Problem statement.
Output an exact reproduction of the data.

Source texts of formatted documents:
Content starts

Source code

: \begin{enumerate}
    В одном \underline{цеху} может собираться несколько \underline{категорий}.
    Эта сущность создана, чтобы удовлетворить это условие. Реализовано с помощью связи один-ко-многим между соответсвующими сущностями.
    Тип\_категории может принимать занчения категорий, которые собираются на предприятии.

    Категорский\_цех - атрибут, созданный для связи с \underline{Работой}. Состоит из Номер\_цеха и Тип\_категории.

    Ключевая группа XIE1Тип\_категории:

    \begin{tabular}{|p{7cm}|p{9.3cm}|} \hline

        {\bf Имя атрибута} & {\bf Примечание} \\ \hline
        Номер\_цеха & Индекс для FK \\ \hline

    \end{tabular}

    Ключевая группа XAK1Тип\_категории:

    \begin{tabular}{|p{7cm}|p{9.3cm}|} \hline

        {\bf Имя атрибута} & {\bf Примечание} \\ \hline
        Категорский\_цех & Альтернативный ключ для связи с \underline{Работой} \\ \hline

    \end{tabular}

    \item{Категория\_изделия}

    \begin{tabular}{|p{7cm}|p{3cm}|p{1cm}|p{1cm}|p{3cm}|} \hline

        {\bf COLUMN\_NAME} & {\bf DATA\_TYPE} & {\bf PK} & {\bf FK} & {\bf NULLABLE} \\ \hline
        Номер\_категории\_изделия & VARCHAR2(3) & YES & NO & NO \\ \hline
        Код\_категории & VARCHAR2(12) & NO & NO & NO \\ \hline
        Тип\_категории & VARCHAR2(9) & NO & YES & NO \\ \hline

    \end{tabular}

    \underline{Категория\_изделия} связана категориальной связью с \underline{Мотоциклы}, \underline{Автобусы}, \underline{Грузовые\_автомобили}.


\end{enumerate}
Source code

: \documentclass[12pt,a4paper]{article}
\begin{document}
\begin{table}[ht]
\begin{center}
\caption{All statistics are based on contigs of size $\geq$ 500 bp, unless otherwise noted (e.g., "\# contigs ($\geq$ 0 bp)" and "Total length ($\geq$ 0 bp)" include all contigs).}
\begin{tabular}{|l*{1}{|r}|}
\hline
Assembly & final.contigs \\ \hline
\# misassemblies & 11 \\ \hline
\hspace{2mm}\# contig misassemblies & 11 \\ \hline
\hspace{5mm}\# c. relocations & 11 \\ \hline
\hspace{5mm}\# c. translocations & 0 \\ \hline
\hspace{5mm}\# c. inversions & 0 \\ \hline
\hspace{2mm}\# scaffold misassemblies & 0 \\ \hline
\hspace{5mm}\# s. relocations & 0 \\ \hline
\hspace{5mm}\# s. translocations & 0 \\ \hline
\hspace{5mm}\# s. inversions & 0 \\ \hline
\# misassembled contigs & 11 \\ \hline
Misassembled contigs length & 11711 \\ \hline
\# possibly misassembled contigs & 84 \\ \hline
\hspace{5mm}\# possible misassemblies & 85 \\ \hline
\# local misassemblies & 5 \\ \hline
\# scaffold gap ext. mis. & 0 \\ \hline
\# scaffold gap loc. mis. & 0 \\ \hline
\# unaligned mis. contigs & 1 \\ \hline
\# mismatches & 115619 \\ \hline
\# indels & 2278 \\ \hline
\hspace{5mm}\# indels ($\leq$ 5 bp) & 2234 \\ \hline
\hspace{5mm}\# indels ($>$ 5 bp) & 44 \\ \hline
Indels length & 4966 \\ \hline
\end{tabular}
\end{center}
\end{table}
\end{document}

Content ends

Your solution.
Source code

: \begin{enumerate}
    В одном \underline{цеху} может собираться несколько \underline{категорий}.
    Эта сущность создана, чтобы удовлетворить это условие. Реализовано с помощью связи один-ко-многим между соответсвующими сущностями.
    Тип\_категории может принимать занчения категорий, которые собираются на предприятии.

    Категорский\_цех - атрибут, созданный для связи с \underline{Работой}. Состоит из Номер\_цеха и Тип\_категории.

    Ключевая группа XIE1Тип\_категории:

    \begin{tabular}{|p{7cm}|p{9.3cm}|} \hline

        {\bf Имя атрибута} & {\bf Примечание} \\ \hline
        Номер\_цеха & Индекс для FK \\ \hline

    \end{tabular}

    Ключевая группа XAK1Тип\_категории:

    \begin{tabular}{|p{7cm}|p{9.3cm}|} \hline

        {\bf Имя атрибута} & {\bf Примечание} \\ \hline
        Категорский\_цех & Альтернативный ключ для связи с \underline{Работой} \\ \hline

    \end{tabular}

    \item{Категория\_изделия}

    \begin{tabular}{|p{7cm}|p{3cm}|p{1cm}|p{1cm}|p{3cm}|} \hline

        {\bf COLUMN\_NAME} & {\bf DATA\_TYPE} & {\bf PK} & {\bf FK} & {\bf NULLABLE} \\ \hline
        Номер\_категории\_изделия & VARCHAR2(3) & YES & NO & NO \\ \hline
        Код\_категории & VARCHAR2(12) & NO & NO & NO \\ \hline
        Тип\_категории & VARCHAR2(9) & NO & YES & NO \\ \hline

    \end{tabular}

    \underline{Категория\_изделия} связана категориальной связью с \underline{Мотоциклы}, \underline{Автобусы}, \underline{Грузовые\_автомобили}.


\end{enumerate}
Source code

: \documentclass[12pt,a4paper]{article}
\begin{document}
\begin{table}[ht]
\begin{center}
\caption{All statistics are based on contigs of size $\geq$ 500 bp, unless otherwise noted (e.g., "\# contigs ($\geq$ 0 bp)" and "Total length ($\geq$ 0 bp)" include all contigs).}
\begin{tabular}{|l*{1}{|r}|}
\hline
Assembly & final.contigs \\ \hline
\# misassemblies & 11 \\ \hline
\hspace{2mm}\# contig misassemblies & 11 \\ \hline
\hspace{5mm}\# c. relocations & 11 \\ \hline
\hspace{5mm}\# c. translocations & 0 \\ \hline
\hspace{5mm}\# c. inversions & 0 \\ \hline
\hspace{2mm}\# scaffold misassemblies & 0 \\ \hline
\hspace{5mm}\# s. relocations & 0 \\ \hline
\hspace{5mm}\# s. translocations & 0 \\ \hline
\hspace{5mm}\# s. inversions & 0 \\ \hline
\# misassembled contigs & 11 \\ \hline
Misassembled contigs length & 11711 \\ \hline
\# possibly misassembled contigs & 84 \\ \hline
\hspace{5mm}\# possible misassemblies & 85 \\ \hline
\# local misassemblies & 5 \\ \hline
\# scaffold gap ext. mis. & 0 \\ \hline
\# scaffold gap loc. mis. & 0 \\ \hline
\# unaligned mis. contigs & 1 \\ \hline
\# mismatches & 115619 \\ \hline
\# indels & 2278 \\ \hline
\hspace{5mm}\# indels ($\leq$ 5 bp) & 2234 \\ \hline
\hspace{5mm}\# indels ($>$ 5 bp) & 44 \\ \hline
Indels length & 4966 \\ \hline
\end{tabular}
\end{center}
\end{table}
\end{document}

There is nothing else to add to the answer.